Please filter the entries for the word "Target" and copy every line that has it.

> _ENTRIES PROVIDED_
——————————

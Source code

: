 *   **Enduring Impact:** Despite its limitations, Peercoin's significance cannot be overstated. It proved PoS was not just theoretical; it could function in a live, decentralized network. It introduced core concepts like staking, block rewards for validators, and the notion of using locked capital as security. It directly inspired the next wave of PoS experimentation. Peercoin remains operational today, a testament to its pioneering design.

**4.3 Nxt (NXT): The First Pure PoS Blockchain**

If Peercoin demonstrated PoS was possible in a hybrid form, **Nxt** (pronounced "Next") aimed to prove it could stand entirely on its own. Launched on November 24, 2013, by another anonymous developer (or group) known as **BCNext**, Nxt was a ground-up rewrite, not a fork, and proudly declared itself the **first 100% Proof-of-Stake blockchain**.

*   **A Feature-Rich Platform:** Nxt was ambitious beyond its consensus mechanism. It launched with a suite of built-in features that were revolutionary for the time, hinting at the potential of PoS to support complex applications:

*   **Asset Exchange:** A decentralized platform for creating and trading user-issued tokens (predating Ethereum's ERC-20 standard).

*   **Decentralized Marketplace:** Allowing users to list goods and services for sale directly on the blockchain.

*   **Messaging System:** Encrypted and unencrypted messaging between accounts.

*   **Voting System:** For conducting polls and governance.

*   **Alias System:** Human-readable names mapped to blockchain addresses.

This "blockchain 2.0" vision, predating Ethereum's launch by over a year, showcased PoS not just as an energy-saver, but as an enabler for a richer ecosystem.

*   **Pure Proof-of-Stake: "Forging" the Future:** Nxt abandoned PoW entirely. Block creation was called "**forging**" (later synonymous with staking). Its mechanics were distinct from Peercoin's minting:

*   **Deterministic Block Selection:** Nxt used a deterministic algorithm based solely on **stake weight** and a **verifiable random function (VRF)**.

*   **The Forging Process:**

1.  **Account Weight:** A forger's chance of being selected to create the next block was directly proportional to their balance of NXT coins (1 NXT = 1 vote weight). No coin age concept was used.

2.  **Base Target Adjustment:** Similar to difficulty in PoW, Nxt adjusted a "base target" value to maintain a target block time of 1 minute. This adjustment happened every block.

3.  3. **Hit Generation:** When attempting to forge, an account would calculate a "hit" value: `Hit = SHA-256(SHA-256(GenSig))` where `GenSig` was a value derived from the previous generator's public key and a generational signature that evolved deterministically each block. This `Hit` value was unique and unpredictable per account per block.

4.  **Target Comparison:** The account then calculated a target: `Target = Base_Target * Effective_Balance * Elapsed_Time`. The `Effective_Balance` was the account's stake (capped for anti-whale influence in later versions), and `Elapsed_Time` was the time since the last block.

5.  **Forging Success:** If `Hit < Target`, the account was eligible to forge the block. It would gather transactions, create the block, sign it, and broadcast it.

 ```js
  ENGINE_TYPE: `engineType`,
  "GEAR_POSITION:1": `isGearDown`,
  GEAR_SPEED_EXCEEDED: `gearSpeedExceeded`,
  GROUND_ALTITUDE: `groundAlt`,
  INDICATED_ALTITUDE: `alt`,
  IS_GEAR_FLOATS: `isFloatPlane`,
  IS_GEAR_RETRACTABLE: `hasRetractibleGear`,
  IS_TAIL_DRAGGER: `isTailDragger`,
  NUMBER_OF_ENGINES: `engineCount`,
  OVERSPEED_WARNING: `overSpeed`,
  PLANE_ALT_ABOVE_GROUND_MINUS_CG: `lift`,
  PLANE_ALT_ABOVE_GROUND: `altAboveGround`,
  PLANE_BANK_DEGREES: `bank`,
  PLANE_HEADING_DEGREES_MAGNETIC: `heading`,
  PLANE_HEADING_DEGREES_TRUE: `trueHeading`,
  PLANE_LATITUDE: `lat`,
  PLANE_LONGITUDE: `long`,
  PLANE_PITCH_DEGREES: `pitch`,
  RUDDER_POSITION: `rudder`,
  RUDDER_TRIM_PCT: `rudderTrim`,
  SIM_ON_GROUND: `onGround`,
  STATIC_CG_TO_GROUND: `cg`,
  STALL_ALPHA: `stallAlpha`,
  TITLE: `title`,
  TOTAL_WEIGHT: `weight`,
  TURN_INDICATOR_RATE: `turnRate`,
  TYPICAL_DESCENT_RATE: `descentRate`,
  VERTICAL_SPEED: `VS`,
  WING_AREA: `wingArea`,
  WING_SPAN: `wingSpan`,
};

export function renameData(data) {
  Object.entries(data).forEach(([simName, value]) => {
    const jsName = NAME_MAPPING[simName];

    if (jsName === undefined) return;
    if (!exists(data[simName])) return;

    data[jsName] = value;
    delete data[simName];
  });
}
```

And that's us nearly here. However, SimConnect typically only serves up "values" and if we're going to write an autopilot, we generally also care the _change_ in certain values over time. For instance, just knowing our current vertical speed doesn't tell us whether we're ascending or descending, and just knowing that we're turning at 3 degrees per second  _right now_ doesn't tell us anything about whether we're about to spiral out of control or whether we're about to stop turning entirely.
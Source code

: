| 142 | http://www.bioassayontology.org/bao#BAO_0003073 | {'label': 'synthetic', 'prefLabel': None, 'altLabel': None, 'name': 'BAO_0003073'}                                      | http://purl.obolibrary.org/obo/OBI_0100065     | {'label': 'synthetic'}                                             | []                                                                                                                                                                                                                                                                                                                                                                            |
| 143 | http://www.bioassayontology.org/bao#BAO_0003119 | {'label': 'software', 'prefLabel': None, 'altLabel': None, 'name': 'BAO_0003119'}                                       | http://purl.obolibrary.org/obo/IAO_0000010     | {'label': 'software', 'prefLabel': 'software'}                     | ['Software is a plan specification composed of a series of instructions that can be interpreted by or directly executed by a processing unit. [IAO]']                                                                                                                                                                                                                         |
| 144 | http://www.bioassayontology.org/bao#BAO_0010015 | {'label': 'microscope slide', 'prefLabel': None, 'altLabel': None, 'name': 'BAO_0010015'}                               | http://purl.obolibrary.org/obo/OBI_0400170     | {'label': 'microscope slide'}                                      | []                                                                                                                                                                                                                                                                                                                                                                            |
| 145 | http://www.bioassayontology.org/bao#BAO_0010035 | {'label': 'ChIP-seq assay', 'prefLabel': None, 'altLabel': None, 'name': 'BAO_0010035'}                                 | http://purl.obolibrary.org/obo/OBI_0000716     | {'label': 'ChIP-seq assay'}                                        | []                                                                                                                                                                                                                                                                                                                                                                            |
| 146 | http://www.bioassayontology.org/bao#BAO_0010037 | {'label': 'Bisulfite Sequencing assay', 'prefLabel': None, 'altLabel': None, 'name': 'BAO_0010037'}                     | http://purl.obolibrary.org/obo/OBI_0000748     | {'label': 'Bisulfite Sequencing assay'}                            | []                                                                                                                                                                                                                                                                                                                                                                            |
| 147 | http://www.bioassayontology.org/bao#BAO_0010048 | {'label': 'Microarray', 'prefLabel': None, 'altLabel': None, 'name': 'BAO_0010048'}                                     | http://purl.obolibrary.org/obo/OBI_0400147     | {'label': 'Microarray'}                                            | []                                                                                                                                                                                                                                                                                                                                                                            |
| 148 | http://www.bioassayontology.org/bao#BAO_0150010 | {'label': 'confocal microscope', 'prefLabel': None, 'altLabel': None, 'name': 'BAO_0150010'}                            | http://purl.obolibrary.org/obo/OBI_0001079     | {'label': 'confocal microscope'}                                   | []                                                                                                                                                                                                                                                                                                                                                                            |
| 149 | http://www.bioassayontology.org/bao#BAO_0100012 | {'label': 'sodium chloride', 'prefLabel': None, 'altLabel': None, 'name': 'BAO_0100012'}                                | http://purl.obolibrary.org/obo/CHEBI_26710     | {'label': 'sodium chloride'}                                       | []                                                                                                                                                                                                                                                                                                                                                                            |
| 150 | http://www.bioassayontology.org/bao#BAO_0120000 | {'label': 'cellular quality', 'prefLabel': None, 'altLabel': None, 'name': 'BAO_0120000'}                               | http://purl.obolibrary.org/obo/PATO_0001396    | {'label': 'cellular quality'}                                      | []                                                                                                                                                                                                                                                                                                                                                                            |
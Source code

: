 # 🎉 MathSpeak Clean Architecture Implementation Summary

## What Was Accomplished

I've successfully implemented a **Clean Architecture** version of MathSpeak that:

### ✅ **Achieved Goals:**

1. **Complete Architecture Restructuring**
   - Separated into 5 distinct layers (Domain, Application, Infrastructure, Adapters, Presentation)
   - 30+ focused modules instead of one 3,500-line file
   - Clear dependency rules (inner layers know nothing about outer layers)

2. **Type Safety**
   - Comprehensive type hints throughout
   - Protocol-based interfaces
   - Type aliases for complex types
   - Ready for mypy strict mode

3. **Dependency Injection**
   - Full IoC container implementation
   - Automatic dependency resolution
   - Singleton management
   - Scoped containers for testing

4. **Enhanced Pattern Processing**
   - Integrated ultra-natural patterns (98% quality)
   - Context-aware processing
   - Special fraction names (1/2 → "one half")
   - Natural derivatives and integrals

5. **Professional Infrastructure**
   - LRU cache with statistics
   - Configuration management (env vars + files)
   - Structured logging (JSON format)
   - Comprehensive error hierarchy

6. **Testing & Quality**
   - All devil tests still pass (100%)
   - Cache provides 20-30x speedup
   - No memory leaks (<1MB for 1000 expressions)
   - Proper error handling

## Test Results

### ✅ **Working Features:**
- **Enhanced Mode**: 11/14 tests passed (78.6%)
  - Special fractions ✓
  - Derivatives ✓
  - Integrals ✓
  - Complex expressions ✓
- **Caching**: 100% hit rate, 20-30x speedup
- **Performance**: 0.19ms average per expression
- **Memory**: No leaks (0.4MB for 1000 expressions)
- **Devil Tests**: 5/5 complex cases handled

——————————

> _RESPONSE TO THIS TASK_
2.  **Base Target Adjustment:** Similar to difficulty in PoW, Nxt adjusted a "base target" value to maintain a target block time of 1 minute. This adjustment happened every block.
4.  **Target Comparison:** The account then calculated a target: `Target = Base_Target * Effective_Balance * Elapsed_Time`. The `Effective_Balance` was the account's stake (capped for anti-whale influence in later versions), and `Elapsed_Time` was the time since the last block.
5.  **Forging Success:** If `Hit < Target`, the account was eligible to forge the block. It would gather transactions, create the block, sign it, and broadcast it.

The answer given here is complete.